What is the best way to prevent COVID-19 infection, even after vaccines are available?

  • Experts state that the outcome of COVID-19 is not going to change overnight, and the continuation of COVID-19 pandemic behavior remains important. Perceiving the vaccine as a magic bullet is troubled by danger. Social distancing accompanied by biological vaccination will have to continue in this long fight against this viral pandemic.
  • When vaccines are approved, ample doses that can fulfill the needs of the entire population will not be available, and an effective system will be required to store and distribute these vaccines.
  • Some of the foremost COVID-19 vaccines could also pose new transportation challenges, as they require storage at temperatures lower than –80°C.
  • Again, it is quite probable that a COVID-19 vaccine will require two doses; the first dose to activate the immune system, while the second dose to induce a stronger immune response. Administrators would have to balance supplying two doses to the entire population, ensuring each individual receives both the doses.

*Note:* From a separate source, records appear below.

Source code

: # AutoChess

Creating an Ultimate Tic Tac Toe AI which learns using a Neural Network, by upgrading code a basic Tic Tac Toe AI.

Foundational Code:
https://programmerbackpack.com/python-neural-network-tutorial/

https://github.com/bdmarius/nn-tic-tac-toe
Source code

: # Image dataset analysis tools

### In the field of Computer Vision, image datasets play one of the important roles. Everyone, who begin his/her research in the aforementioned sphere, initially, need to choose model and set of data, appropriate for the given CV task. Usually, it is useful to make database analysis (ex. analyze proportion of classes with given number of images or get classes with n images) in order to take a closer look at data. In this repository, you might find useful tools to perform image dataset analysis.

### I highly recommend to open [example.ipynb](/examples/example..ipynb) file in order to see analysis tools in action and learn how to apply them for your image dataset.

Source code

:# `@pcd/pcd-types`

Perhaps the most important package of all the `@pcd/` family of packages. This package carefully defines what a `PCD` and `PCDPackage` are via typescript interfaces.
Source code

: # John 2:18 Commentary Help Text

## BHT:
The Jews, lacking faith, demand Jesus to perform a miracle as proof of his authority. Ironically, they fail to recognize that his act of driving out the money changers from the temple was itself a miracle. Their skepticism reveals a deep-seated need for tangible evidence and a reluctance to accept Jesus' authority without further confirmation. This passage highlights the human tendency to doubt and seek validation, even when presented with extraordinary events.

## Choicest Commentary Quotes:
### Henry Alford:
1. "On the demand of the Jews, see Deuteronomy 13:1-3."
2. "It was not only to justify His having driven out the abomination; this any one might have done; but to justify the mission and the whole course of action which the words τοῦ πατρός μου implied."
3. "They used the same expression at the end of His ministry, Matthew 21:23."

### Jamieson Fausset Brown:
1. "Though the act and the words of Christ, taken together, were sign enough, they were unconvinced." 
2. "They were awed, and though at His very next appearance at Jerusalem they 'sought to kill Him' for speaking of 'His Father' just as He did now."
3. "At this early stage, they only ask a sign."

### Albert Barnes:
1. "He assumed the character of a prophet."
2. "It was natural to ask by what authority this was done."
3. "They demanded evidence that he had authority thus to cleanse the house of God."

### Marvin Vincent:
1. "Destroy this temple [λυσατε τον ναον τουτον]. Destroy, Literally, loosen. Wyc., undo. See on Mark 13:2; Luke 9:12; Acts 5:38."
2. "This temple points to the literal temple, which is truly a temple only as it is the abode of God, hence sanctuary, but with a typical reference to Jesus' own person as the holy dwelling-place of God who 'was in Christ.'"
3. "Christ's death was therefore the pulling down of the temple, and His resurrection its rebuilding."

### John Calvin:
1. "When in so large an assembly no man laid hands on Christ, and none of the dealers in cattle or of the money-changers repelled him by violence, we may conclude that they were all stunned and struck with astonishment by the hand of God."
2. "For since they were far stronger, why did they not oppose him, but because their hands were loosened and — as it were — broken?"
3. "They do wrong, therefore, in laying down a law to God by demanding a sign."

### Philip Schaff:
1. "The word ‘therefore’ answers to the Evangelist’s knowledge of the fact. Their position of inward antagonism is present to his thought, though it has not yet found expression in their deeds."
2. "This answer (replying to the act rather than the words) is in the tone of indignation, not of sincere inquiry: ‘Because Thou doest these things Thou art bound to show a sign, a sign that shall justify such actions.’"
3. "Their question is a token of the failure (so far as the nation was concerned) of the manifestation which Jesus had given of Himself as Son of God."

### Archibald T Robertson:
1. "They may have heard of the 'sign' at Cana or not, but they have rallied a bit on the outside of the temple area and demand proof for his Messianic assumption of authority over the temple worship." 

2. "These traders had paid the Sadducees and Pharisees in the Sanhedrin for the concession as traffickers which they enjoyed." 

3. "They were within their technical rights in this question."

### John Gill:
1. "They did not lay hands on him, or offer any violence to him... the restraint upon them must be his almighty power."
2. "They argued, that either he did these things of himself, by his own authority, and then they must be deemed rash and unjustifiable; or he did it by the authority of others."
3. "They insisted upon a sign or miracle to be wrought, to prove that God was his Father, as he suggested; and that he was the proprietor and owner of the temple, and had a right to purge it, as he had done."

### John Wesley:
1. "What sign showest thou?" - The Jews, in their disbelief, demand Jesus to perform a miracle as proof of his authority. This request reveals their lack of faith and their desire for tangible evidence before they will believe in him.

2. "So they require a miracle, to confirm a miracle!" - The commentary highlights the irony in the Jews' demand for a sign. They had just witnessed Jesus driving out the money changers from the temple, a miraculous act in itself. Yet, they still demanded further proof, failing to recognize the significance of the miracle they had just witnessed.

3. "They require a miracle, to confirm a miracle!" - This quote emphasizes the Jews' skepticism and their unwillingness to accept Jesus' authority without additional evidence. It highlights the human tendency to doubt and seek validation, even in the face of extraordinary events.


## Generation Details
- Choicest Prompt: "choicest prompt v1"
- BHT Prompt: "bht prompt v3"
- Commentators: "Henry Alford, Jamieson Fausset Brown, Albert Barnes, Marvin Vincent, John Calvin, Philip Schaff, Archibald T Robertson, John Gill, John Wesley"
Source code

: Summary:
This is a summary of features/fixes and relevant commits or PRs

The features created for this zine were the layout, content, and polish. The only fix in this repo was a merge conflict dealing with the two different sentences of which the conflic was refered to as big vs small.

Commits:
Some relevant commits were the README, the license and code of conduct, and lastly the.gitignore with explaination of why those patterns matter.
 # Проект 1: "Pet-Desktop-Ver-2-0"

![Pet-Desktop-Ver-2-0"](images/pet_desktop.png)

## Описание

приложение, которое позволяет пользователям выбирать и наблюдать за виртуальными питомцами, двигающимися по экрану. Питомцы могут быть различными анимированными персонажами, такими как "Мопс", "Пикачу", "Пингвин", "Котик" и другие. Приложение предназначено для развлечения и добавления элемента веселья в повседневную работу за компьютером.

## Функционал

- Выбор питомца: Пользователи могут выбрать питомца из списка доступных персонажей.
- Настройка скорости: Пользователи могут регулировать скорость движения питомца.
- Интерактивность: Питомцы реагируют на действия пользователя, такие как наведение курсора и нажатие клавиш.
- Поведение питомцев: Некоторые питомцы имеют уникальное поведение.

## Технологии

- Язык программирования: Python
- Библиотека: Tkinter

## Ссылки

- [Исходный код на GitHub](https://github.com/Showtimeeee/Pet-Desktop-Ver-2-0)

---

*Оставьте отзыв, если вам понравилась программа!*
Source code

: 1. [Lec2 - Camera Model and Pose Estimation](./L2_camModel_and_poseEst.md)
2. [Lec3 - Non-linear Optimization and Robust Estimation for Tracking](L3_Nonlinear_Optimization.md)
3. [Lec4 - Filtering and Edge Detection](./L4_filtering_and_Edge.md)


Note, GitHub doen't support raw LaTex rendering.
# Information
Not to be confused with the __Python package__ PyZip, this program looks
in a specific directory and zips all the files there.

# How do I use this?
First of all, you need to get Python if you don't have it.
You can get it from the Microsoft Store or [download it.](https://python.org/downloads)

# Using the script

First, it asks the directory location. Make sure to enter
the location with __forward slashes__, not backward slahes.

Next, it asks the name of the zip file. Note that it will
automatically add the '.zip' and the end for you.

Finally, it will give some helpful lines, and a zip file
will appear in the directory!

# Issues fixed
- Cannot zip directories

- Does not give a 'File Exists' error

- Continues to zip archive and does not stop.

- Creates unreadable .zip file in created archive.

  • It seems it will create a situation where some individuals will be eager to get the vaccine, while some will be scared to get the vaccine.
  • Currently, there is no evidence of any major virus mutation. But sadly, in addition to reports of a mutated strain of COVID-19 virus from Britain entering India, our COVID-19 preventive behavior has also fatigued and people have become careless and are not following social barriers, as religiously as they need to do. Everyone has to pitch in and become a COVID-19 warrior once again, as they did during the early days of the pandemic.